## Your assignment:
Scan the entries below for "wird" and copy each line that holds it.

## Records supplied:
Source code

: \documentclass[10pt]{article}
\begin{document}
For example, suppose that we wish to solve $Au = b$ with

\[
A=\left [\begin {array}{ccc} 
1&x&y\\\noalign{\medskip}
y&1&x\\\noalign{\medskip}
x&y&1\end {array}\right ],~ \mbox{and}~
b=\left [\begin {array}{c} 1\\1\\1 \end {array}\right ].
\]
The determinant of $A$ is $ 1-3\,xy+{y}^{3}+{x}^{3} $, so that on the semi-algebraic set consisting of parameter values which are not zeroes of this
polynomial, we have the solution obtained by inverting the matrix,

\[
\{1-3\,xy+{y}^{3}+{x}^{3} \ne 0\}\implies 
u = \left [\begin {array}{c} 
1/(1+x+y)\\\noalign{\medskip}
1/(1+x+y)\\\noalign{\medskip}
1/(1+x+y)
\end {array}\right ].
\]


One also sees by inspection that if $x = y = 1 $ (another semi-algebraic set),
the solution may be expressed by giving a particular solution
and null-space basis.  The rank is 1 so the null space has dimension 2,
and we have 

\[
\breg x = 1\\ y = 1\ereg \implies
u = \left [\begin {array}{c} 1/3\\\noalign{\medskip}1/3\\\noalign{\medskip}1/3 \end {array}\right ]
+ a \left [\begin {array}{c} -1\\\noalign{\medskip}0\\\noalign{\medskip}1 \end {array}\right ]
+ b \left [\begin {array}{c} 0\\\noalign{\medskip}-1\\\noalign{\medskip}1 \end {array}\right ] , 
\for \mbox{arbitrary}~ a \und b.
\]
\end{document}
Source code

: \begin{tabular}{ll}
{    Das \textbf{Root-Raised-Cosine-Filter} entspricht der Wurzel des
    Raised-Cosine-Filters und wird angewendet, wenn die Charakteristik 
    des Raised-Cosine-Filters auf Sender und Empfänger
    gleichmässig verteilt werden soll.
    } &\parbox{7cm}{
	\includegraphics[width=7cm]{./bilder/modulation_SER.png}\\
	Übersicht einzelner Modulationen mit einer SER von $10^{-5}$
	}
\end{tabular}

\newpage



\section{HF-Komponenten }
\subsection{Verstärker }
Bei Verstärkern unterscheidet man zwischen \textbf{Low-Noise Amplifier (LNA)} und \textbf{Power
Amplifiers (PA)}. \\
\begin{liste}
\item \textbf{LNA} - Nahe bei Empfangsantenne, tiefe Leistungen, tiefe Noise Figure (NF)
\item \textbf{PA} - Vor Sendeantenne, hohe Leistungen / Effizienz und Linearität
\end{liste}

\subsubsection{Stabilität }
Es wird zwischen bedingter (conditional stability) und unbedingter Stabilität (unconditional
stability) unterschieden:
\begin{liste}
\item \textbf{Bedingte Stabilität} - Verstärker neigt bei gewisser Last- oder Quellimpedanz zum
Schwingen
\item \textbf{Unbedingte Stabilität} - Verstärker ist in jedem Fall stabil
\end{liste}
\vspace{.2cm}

## Your response:
    Raised-Cosine-Filters und wird angewendet, wenn die Charakteristik 
Es wird zwischen bedingter (conditional stability) und unbedingter Stabilität (unconditional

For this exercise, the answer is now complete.